## WORK INSTRUCTION
Return, from the listing that follows, each line containing the word "Standalone".

## INPUT RECORDS
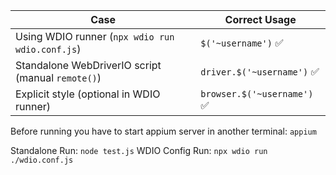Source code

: | Case                                              | Correct Usage              |
| ------------------------------------------------- | -------------------------- |
| Using WDIO runner (`npx wdio run wdio.conf.js`)   | `$('~username')` ✅         |
| Standalone WebDriverIO script (manual `remote()`) | `driver.$('~username')` ✅  |
| Explicit style (optional in WDIO runner)          | `browser.$('~username')` ✅ |

Before running you have to start appium server in another terminal: `appium`

Standalone Run: `node test.js`
WDIO Config Run: `npx wdio run ./wdio.conf.js`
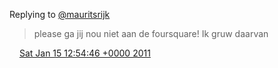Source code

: Replying to [@mauritsrijk](https://twitter.com/mauritsrijk/status/26233284908285952)

> please ga jij nou niet aan de foursquare\! Ik gruw daarvan

<img src="../../media/tweet.ico" width="12" /> [Sat Jan 15 12:54:46 +0000 2011](https://twitter.com/DromerDenker/status/26261006833422336)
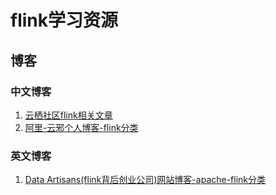 # flink学习资源
## 博客
### 中文博客
1. [云栖社区flink相关文章](https://yq.aliyun.com/tags/type_blog-tagid_13652/?spm=a2c4e.11153940.blogcont225623.6.64026211p5DnGP)
2. [阿里-云邪个人博客-flink分类](http://wuchong.me/categories/Flink/)

### 英文博客
1. [Data Artisans(flink背后创业公司)网站博客-apache-flink分类](https://data-artisans.com/blog/category/apache-flink)
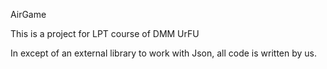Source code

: AirGame

<par>
This is a project for LPT course of DMM UrFU 

In except of an external library to work with Json,
 all code is written by us.
</par>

## THE ANSWER
| Standalone WebDriverIO script (manual `remote()`) | `driver.$('~username')` ✅  |
Standalone Run: `node test.js`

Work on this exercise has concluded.